In chapter four of his book City of Rhetoric, David Fleming explains how American Ghettos were intentionally created and used to systematically oppress racial or ethnic groups through the example of African Americans in Chicago. Chicago is used to illustrate Flemings arguments because the city’s “extreme spatial manifestation of [its socio economic] subjugation” makes it a prime example of an American Ghetto (65).
Fleming explains how Chicago’s segregation was intentional by describing it’s ghetto’s formation. In the 1800’s slaves travelling on the Underground Railroad formed a neighborhood on the South branch of the Chicago River, however racist attitudes discouraged them from moving into white neighborhoods in the North, East and West parts of the city. By 1908, a group called the “Improvement Club” was created to keep African Americans confined the South Side by petitioning for segregated schools and blacklisting real estate agencies that allowed black residents move into white neighborhoods. Their efforts resulted in African Americans increasingly confined to areas where housing conditions were poor, in what is called “the black belt” (68-69).

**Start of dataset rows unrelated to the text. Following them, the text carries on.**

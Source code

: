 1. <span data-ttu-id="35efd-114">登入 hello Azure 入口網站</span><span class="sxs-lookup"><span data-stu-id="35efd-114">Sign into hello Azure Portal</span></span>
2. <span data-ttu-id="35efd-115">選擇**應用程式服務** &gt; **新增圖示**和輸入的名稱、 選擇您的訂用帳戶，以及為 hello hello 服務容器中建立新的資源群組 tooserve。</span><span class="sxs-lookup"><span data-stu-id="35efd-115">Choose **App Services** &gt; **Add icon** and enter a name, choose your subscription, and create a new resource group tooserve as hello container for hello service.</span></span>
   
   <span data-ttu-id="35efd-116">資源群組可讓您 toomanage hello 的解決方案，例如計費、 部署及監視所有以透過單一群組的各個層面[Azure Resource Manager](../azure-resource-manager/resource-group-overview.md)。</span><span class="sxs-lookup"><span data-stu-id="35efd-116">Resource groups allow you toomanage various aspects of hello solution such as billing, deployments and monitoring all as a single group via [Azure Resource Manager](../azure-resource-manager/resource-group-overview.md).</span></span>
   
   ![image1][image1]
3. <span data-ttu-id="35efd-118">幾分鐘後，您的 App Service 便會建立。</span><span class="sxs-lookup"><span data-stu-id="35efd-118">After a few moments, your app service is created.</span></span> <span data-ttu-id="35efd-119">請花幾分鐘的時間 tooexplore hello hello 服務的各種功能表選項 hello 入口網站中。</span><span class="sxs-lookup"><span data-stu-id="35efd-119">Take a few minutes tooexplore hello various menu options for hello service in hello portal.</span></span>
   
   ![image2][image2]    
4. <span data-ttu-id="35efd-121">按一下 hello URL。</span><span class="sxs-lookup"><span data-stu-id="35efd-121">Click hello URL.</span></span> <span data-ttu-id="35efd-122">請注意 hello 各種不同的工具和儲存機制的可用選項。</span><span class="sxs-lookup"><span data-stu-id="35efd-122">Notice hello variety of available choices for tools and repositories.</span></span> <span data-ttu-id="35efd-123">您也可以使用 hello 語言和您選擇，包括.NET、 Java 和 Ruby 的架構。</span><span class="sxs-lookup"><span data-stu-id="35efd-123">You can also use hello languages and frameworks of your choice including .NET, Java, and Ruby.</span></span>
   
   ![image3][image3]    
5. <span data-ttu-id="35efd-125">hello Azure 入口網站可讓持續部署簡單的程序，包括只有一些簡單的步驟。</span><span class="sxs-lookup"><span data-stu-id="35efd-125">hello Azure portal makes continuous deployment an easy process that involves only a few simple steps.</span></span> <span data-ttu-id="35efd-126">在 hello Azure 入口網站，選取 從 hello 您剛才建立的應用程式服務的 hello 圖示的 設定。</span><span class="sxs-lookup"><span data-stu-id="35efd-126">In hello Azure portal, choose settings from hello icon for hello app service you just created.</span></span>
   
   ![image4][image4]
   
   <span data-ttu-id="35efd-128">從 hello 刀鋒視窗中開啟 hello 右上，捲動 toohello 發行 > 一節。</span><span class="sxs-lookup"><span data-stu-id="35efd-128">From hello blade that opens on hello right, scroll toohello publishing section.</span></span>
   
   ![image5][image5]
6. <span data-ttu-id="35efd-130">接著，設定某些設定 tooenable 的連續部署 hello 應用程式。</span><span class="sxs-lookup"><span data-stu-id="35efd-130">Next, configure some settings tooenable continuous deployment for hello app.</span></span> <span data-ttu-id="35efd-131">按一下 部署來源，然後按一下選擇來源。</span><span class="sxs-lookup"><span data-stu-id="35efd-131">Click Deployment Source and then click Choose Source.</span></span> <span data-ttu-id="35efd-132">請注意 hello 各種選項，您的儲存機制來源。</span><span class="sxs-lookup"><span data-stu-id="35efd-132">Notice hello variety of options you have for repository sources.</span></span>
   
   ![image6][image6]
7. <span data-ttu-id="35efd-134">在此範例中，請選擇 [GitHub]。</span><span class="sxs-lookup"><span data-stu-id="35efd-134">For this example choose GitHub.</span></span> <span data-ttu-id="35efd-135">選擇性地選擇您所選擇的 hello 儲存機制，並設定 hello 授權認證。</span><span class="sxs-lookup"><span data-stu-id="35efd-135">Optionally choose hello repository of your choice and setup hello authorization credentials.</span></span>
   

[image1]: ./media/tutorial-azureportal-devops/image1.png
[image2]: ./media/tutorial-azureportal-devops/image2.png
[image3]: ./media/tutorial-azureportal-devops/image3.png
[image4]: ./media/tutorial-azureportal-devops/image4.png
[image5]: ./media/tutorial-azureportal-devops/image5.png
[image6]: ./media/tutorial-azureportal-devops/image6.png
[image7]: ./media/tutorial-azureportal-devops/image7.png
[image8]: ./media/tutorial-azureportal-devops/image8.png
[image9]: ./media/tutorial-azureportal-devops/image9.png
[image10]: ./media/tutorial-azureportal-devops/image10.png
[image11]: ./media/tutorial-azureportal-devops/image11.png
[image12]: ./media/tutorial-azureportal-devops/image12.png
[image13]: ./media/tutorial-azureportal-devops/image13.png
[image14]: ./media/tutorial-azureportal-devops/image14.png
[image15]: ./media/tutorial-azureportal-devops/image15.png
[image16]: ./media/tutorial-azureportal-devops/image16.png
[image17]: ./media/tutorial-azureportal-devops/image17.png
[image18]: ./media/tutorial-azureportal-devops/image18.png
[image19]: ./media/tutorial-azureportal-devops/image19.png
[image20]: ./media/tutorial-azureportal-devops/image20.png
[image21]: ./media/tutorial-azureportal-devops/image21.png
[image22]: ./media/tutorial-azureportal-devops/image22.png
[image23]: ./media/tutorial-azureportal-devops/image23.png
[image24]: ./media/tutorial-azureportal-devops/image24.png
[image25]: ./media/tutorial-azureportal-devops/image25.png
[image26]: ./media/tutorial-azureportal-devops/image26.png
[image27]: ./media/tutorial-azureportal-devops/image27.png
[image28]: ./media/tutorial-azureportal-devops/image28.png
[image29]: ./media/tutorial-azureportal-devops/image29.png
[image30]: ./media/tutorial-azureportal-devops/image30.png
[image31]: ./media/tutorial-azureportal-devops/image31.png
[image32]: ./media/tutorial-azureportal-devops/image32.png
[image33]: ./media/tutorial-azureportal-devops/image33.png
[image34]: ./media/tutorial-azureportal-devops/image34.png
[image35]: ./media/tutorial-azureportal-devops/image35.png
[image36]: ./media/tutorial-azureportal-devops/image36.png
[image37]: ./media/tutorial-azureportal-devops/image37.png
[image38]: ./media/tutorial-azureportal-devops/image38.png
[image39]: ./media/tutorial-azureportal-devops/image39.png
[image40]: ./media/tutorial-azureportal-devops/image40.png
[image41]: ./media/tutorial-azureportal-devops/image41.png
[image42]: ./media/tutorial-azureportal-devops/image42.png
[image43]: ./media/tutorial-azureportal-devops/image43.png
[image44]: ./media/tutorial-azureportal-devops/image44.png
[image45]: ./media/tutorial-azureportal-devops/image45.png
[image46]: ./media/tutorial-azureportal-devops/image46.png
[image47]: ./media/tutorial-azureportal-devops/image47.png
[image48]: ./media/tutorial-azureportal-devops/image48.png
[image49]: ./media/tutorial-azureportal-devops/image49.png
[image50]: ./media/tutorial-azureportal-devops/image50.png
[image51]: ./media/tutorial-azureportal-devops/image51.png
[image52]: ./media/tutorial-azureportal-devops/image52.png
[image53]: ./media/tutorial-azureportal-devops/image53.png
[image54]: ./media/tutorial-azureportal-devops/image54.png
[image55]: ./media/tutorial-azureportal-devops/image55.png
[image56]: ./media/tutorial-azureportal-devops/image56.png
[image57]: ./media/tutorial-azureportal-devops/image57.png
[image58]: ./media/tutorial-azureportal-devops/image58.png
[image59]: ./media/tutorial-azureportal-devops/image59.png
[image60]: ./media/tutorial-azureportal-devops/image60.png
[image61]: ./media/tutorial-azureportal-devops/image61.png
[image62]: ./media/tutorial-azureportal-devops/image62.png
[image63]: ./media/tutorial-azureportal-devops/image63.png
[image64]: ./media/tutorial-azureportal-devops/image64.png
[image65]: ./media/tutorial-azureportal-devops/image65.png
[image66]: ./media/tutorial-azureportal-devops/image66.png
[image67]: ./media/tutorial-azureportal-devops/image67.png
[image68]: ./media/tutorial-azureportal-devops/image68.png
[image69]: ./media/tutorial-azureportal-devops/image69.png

Fleming then uses different events in history to illustrate how the city’s ghettos were utilized to isolate and oppress African Americans. During The Great Migration following World War I, Chicago’s black population more than doubled during this time as farmers in the South moved north to fill industry jobs created by the war. Chicago’s African American population dramatic increase caused white residents to fear an overflow of the black belt into their neighborhoods. This resulted in attacks on the black population including destruction of their homes and businesses. Not only did white violence keep the increasing black population confined, but Chicago’s Real Estate Board created covenants restricting African Americans from moving into white neighborhoods (73). A similar migration of African Americans to Chicago occurred after World War II. However, a building boom allowed for middle class white families to move to the suburbs. This dramatic shift in demographics allowed for the black belt to expand West and further South resulting in what is called “the second ghetto” (75). Fleming argues that although the size of the ghetto increased, the black population remained segregated due to white violence, urban renewal, and public housing. By the late 1960’s there was a massive decrease in manufacturing jobs resulting in severe underemployment in Chicago’s ghettos and increasing poverty. As these areas deteriorated, middle class African Americans fled. By the mid 1990’s Chicago’s ghettos were a site of extreme poverty (87).
The history of Chicago’s ghettos illustrate how racism drove residents and policy makers to isolate and confine African American populations, and economic changes in the country restricted these people’s socioeconomic mobility resulting in a cycle of poverty.
Fleming, David. “Ghetto.” City of Rhetoric: Revitalizing the Public Sphere in Metropolitan America. Albany, NY: SUNY, 2009. 65-90. Print.